Task brief> Note each line in the data below that holds "same", and copy it.

(Dataset items)
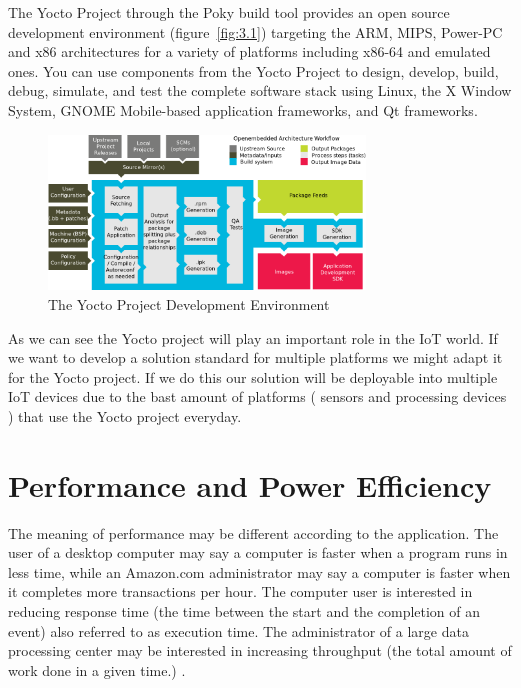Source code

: The Yocto Project through the Poky build tool provides an open source
development environment (figure~\ref{fig:3.1})  targeting the ARM, MIPS,
Power-PC and x86 architectures for a variety of platforms including x86-64 and
emulated ones.  You can use components from the Yocto Project to design,
develop, build, debug, simulate, and test the complete software stack using
Linux, the X Window System, GNOME Mobile-based application frameworks, and Qt
frameworks. 

\begin{figure}[H]
\centering
\includegraphics[width=0.75\textwidth]{images/yocto-environment.png}
\caption{The Yocto Project Development Environment}
\label{fig:3.2}
\end{figure}

As we can see the Yocto project will play an important role in the IoT world.
If we want to develop a solution standard for multiple platforms we might adapt
it for the Yocto project. If we do this our solution will be deployable into
multiple IoT devices due to the bast amount of platforms ( sensors and
processing devices ) that use the Yocto project everyday.

\section{Performance and Power Efficiency}

\noindent

The meaning of performance may be different according to the application.
The user of a desktop computer may say a computer is faster when a program runs in less
time, while an Amazon.com administrator may say a computer is faster when it
completes more transactions per hour. The computer user is interested in 
reducing response time (the time between the start and the completion of an 
event) \cite{Hennessy} also referred to as execution time. The administrator of a large data 
processing center may be interested in increasing throughput (the total amount 
of work done in a given time.) \cite{Hennessy}. 

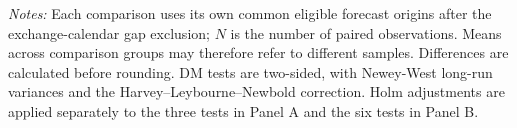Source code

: \begin{table}[htbp]
\vspace{0.35em}
\begin{minipage}{\textwidth}
\scriptsize
\textit{Notes:} Each comparison uses its own common eligible forecast
origins after the exchange-calendar gap exclusion; $N$ is the number
of paired observations. Means across comparison groups may therefore
refer to different samples. Differences are calculated before rounding.
DM tests are two-sided, with Newey-West long-run variances and the
Harvey--Leybourne--Newbold correction. Holm adjustments are applied
separately to the three tests in Panel A and the six tests in Panel B.
\end{minipage}
\end{table}
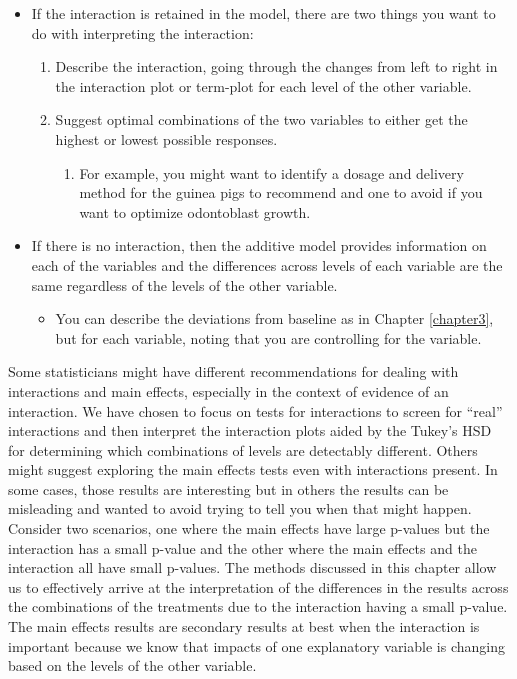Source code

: \documentclass[]{book}
\providecommand{\tightlist}{%
  \setlength{\itemsep}{0pt}\setlength{\parskip}{0pt}}
\theoremstyle{definition}
\theoremstyle{definition}
\theoremstyle{remark}
\begin{document}
\begin{itemize}
\item
  If the interaction is retained in the model, there are two things you
  want to do with interpreting the interaction:

  \begin{enumerate}
  \def\labelenumi{\arabic{enumi}.}
  \item
    Describe the interaction, going through the changes from left to
    right in the interaction plot or term-plot for each level of the
    other variable.
  \item
    Suggest optimal combinations of the two variables to either get the
    highest or lowest possible responses.

    \begin{enumerate}
    \def\labelenumii{\alph{enumii}.}
    \tightlist
    \item
      For example, you might want to identify a dosage and delivery
      method for the guinea pigs to recommend and one to avoid if you
      want to optimize odontoblast growth.
    \end{enumerate}
  \end{enumerate}
\item
  If there is no interaction, then the additive model provides
  information on each of the variables and the differences across levels
  of each variable are the same regardless of the levels of the other
  variable.

  \begin{itemize}
  \tightlist
  \item
    You can describe the deviations from baseline as in Chapter
    \ref{chapter3}, but for each variable, noting that you are
    controlling for the variable.
  \end{itemize}
\end{itemize}

Some statisticians might have different recommendations for dealing with
interactions and main effects, especially in the context of evidence of
an interaction. We have chosen to focus on tests for interactions to
screen for ``real'' interactions and then interpret the interaction
plots aided by the Tukey's HSD for determining which combinations of
levels are detectably different. Others might suggest exploring the main
effects tests even with interactions present. In some cases, those
results are interesting but in others the results can be misleading and
wanted to avoid trying to tell you when that might happen. Consider two
scenarios, one where the main effects have large p-values but the
interaction has a small p-value and the other where the main effects and
the interaction all have small p-values. The methods discussed in this
chapter allow us to effectively arrive at the interpretation of the
differences in the results across the combinations of the treatments due
to the interaction having a small p-value. The main effects results are
secondary results at best when the interaction is important because we
know that impacts of one explanatory variable is changing based on the
levels of the other variable.
\end{document}

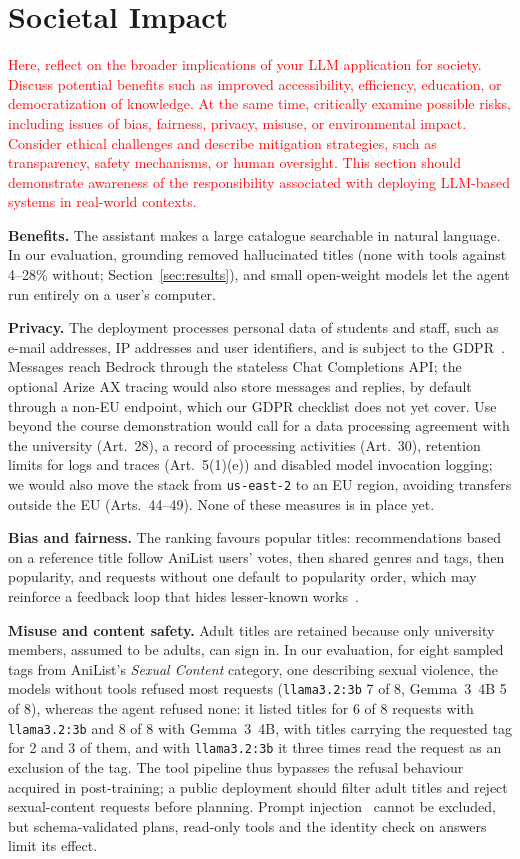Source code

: \documentclass[a4paper,10pt]{article}
\newcommand{\instructions}[1]{\textcolor{red}{#1}}
\begin{document}
\section{Societal Impact}
\label{sec:societal}
\instructions{Here, reflect on the broader implications of your LLM application for society. Discuss potential benefits such as improved accessibility, efficiency, education, or democratization of knowledge. At the same time, critically examine possible risks, including issues of bias, fairness, privacy, misuse, or environmental impact. Consider ethical challenges and describe mitigation strategies, such as transparency, safety mechanisms, or human oversight. This section should demonstrate awareness of the responsibility associated with deploying LLM-based systems in real-world contexts.}

\textbf{Benefits.} The assistant makes a large catalogue searchable in natural language. In our evaluation, grounding removed hallucinated titles (none with tools against 4--28\% without; Section~\ref{sec:results}), and small open-weight models let the agent run entirely on a user's computer.

\textbf{Privacy.} The deployment processes personal data of students and staff, such as e-mail addresses, IP addresses and user identifiers, and is subject to the GDPR~\cite{gdpr}. Messages reach Bedrock through the stateless Chat Completions API; the optional Arize AX tracing would also store messages and replies, by default through a non-EU endpoint, which our GDPR checklist does not yet cover. Use beyond the course demonstration would call for a data processing agreement with the university (Art.~28), a record of processing activities (Art.~30), retention limits for logs and traces (Art.~5(1)(e)) and disabled model invocation logging; we would also move the stack from \texttt{us-east-2} to an EU region, avoiding transfers outside the EU (Arts.~44--49). None of these measures is in place yet.

\textbf{Bias and fairness.} The ranking favours popular titles: recommendations based on a reference title follow AniList users' votes, then shared genres and tags, then popularity, and requests without one default to popularity order, which may reinforce a feedback loop that hides lesser-known works~\cite{chaney2018confounding}.

\textbf{Misuse and content safety.} Adult titles are retained because only university members, assumed to be adults, can sign in. In our evaluation, for eight sampled tags from AniList's \emph{Sexual Content} category, one describing sexual violence, the models without tools refused most requests (\texttt{llama3.2:3b} 7 of 8, Gemma~3~4B 5 of 8), whereas the agent refused none: it listed titles for 6 of 8 requests with \texttt{llama3.2:3b} and 8 of 8 with Gemma~3~4B, with titles carrying the requested tag for 2 and 3 of them, and with \texttt{llama3.2:3b} it three times read the request as an exclusion of the tag. The tool pipeline thus bypasses the refusal behaviour acquired in post-training; a public deployment should filter adult titles and reject sexual-content requests before planning. Prompt injection~\cite{perez2022ignore} cannot be excluded, but schema-validated plans, read-only tools and the identity check on answers limit its effect.
\end{document}
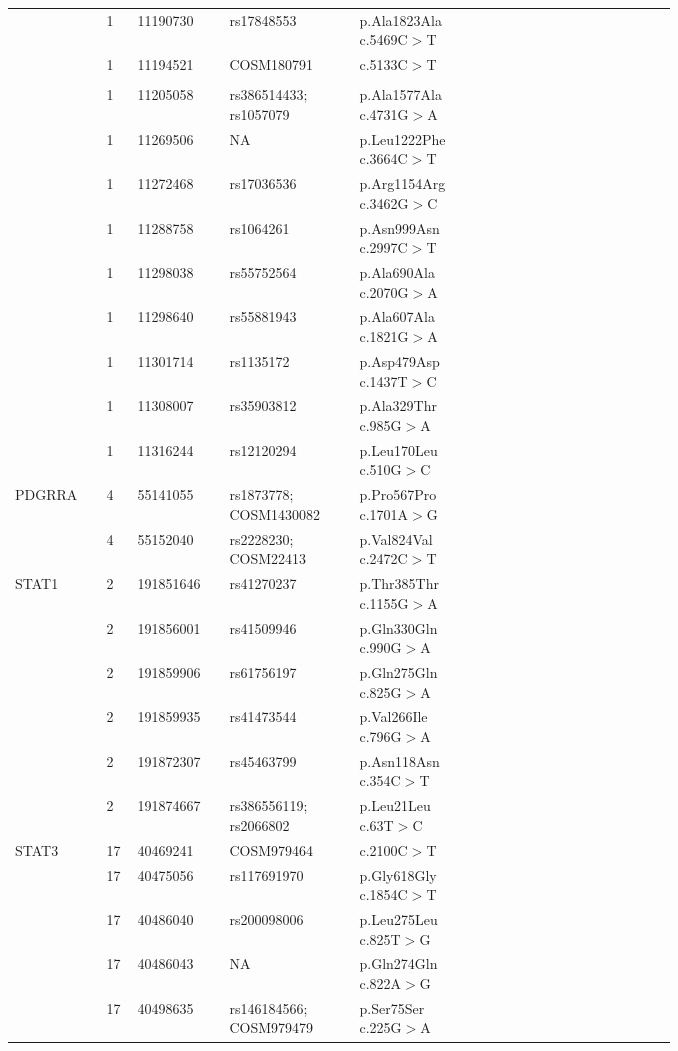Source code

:\begin{longtable}{p{0.1\linewidth}|p{0.02\linewidth}p{0.1\linewidth}p{0.16\linewidth}p{0.15\linewidth}p{0.08\linewidth}p{0.08\linewidth}p{0.08\linewidth}}
		& 1 & 11190730 & rs17848553 & p.Ala1823Ala c.5469C$>$T & & &
		\\
		& 1 & 11194521 & COSM180791 & c.5133C$>$T & & &
		\\
		\\
		& 1 & 11205058 & rs386514433; rs1057079 & p.Ala1577Ala c.4731G$>$A & & &
		\\
		& 1 & 11269506 & NA & p.Leu1222Phe c.3664C$>$T & & &
		\\
		& 1 & 11272468 & rs17036536 & p.Arg1154Arg c.3462G$>$C & & &
		\\
		& 1 & 11288758 & rs1064261 & p.Asn999Asn c.2997C$>$T & & &
		\\
		& 1 & 11298038 & rs55752564 & p.Ala690Ala c.2070G$>$A & & &
		\\
		& 1 & 11298640 & rs55881943 & p.Ala607Ala c.1821G$>$A & & &
		\\
		& 1 & 11301714 & rs1135172 & p.Asp479Asp c.1437T$>$C & & &
		\\
		& 1 & 11308007 & rs35903812 & p.Ala329Thr c.985G$>$A & & &
		\\
		& 1 & 11316244 & rs12120294 & p.Leu170Leu c.510G$>$C & & &
		\\
		\hline
		PDGRRA & 4 & 55141055 & rs1873778; COSM1430082 & p.Pro567Pro c.1701A$>$G & & &
		\\
		& 4 & 55152040 & rs2228230; COSM22413 & p.Val824Val c.2472C$>$T & & &
		\\
		\hline
		STAT1 & 2 & 191851646 & rs41270237 & p.Thr385Thr c.1155G$>$A & & &
		\\
		& 2 & 191856001 & rs41509946 & p.Gln330Gln c.990G$>$A & & &
		\\
		& 2 & 191859906 & rs61756197 & p.Gln275Gln c.825G$>$A & & &
		\\
		& 2 & 191859935 & rs41473544 & p.Val266Ile c.796G$>$A & & &
		\\
		& 2 & 191872307 & rs45463799 & p.Asn118Asn c.354C$>$T & & &
		\\
		& 2 & 191874667 & rs386556119; rs2066802 & p.Leu21Leu c.63T$>$C & & &
		\\
		\hline
		STAT3 & 17 & 40469241 & COSM979464 & c.2100C$>$T & & &
		\\
		& 17 & 40475056 & rs117691970 & p.Gly618Gly c.1854C$>$T & & &
		\\
		& 17 & 40486040 & rs200098006 & p.Leu275Leu c.825T$>$G & & &
		\\
		& 17 & 40486043 & NA & p.Gln274Gln c.822A$>$G & & &
		\\
		& 17 & 40498635 & rs146184566; COSM979479 & p.Ser75Ser c.225G$>$A & & &

\end{longtable}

Answer to the exercise>
  of each variable are the same regardless of the levels of the other
\instructions{Here, reflect on the broader implications of your LLM application for society. Discuss potential benefits such as improved accessibility, efficiency, education, or democratization of knowledge. At the same time, critically examine possible risks, including issues of bias, fairness, privacy, misuse, or environmental impact. Consider ethical challenges and describe mitigation strategies, such as transparency, safety mechanisms, or human oversight. This section should demonstrate awareness of the responsibility associated with deploying LLM-based systems in real-world contexts.}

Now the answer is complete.